What breed of bouncy breasts gives you a rise? Are you a man with a secret fetish (or with City Girls as your best friend, not so secret) for big bajongas? No matter how you take your honkers, I think we all agree that [almost] every man on this earth loves a set of good-sized chesticles. But what are the pros and cons of real lady lumps versus manmade funbags?
The natural breast also known as pillow heaven
Divinely soft to the touch as they overflow from your hands, sexily squeezable and practically begging for bratwurst, boobies au naturel are right up there next to a fine vintage wine and a Cohiba cigar. When these celestial bowls of jiggle are complemented by a slim torso and a firm derriere the chivalrous man in you transforms into a testosterone driven beast of epic proportion. Generously bestowed from the Maker himself, organic mammories will harness your attention whether their prominent cleavage is revealed through a silky robe, push up bra (seriously not needed), or peek-a-boo blouse.
Incomparably delicious for the man with a gluttonous appetite for shake, wiggle and wobble. Best resting on your chest or gettin’ their groove on cowgirl style, these malleable bags of delight are best experienced in your face.
Really? This is a tough one. But if you like your lady bells a little more on the firm side then pillow puffs are probably not the ones for you (hard to imagine). Depending on her tit to waist ratio, these majestic mounds may not look quite as proportionate in a fitted dress as their silicone counterparts.
The manmade breast known as the most reliable of racks
Aaah, the miracle of science that revolutionizes a woman’s otherwise invisi-ta’s into life-saving devices of ecstasy for the gentleman lucky enough to tour her majestic love mounds. Most independent escorts who opt for silicone love sacks usually take the lead with the fittest of rockin’ bodies. Done properly, pumping up their perkies into generous belles du jour commands attention from every passerby. Of the firm varietal, manmade hooters are most closely akin to that high school bombshell who was the first to sprout D-cups practically overnight. You got a boner every day during biology class staring at their largesse poking through that tight pink t-shirt and we all know what you did in the bathroom with your boy bits.
When paired with a round bum shaped clearly by squats, a chiseled navel and lean legs for days, how can any man resist such perfection? These knockers of resilience stand up to any outfit and defy gravity in a strapless anything.
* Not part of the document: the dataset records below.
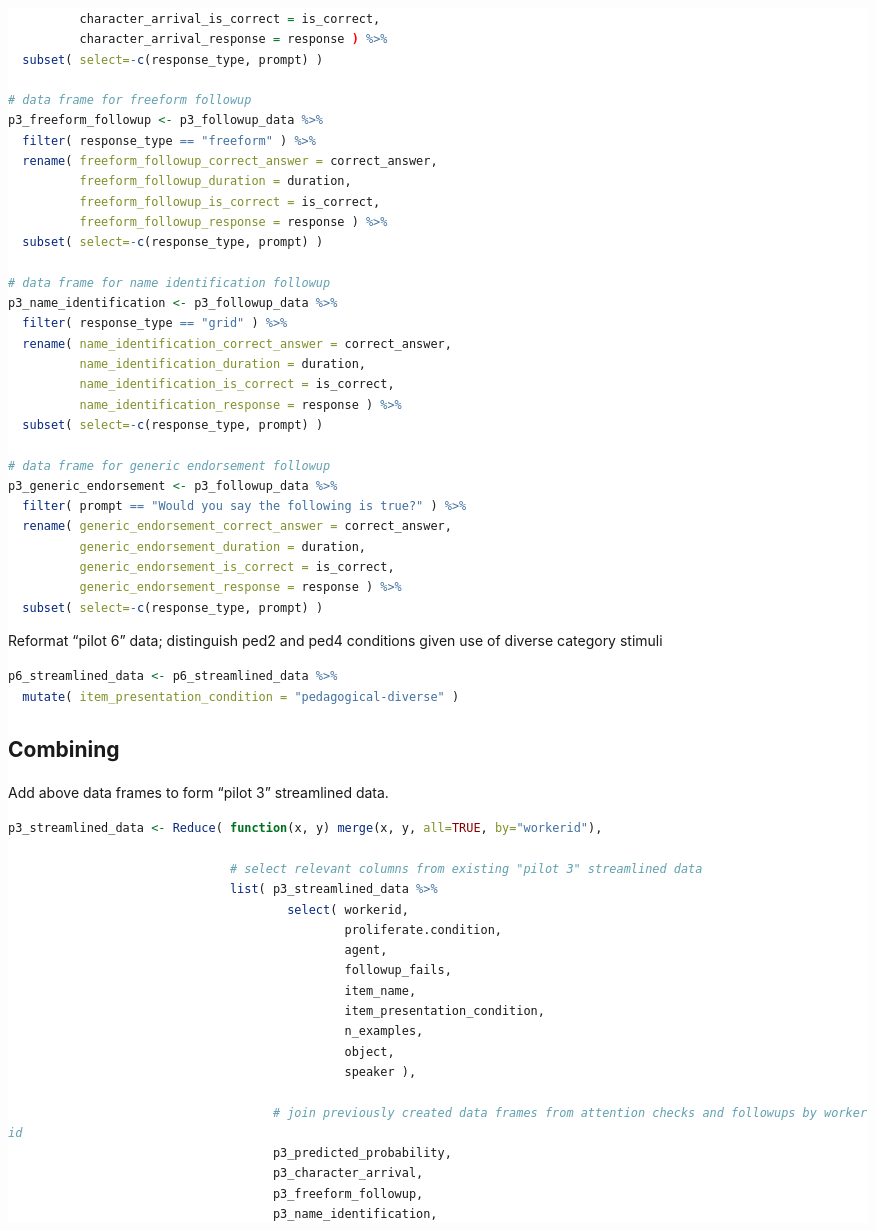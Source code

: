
 ``` r
          character_arrival_is_correct = is_correct,
          character_arrival_response = response ) %>%
  subset( select=-c(response_type, prompt) )

# data frame for freeform followup
p3_freeform_followup <- p3_followup_data %>%
  filter( response_type == "freeform" ) %>%
  rename( freeform_followup_correct_answer = correct_answer,
          freeform_followup_duration = duration,
          freeform_followup_is_correct = is_correct,
          freeform_followup_response = response ) %>%
  subset( select=-c(response_type, prompt) )

# data frame for name identification followup
p3_name_identification <- p3_followup_data %>%
  filter( response_type == "grid" ) %>%
  rename( name_identification_correct_answer = correct_answer,
          name_identification_duration = duration,
          name_identification_is_correct = is_correct,
          name_identification_response = response ) %>%
  subset( select=-c(response_type, prompt) )

# data frame for generic endorsement followup
p3_generic_endorsement <- p3_followup_data %>%
  filter( prompt == "Would you say the following is true?" ) %>%
  rename( generic_endorsement_correct_answer = correct_answer,
          generic_endorsement_duration = duration,
          generic_endorsement_is_correct = is_correct,
          generic_endorsement_response = response ) %>%
  subset( select=-c(response_type, prompt) )
```

Reformat “pilot 6” data; distinguish ped2 and ped4 conditions given use
of diverse category stimuli

``` r
p6_streamlined_data <- p6_streamlined_data %>%
  mutate( item_presentation_condition = "pedagogical-diverse" )
```

## Combining

Add above data frames to form “pilot 3” streamlined data.

``` r
p3_streamlined_data <- Reduce( function(x, y) merge(x, y, all=TRUE, by="workerid"),
                               
                               # select relevant columns from existing "pilot 3" streamlined data
                               list( p3_streamlined_data %>%
                                       select( workerid,
                                               proliferate.condition,
                                               agent,
                                               followup_fails,
                                               item_name,
                                               item_presentation_condition,
                                               n_examples,
                                               object,
                                               speaker ),
                                     
                                     # join previously created data frames from attention checks and followups by workerid
                                     p3_predicted_probability,
                                     p3_character_arrival,
                                     p3_freeform_followup,
                                     p3_name_identification,
```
Ask her to wear a tight pink t-shirt because that high school fantasy is about to unveil the R-rated version that you painfully dreamed of during your pubescent years.
Notwithstanding the bounce factor, these steadfast balloons of bliss are simply not as pliable as their organic opposites. Though rather docile when it comes to pounding for pleasure, her suckle knuckles will call your name in ten different languages. Wait. Is that a con?
What’s your preference?
Whether airbags or globes, jugs or zeppelins, large melons are hands down, amazingly awesome. A man cannot function properly without the occasional play with luscious sweater stretchers every now and again.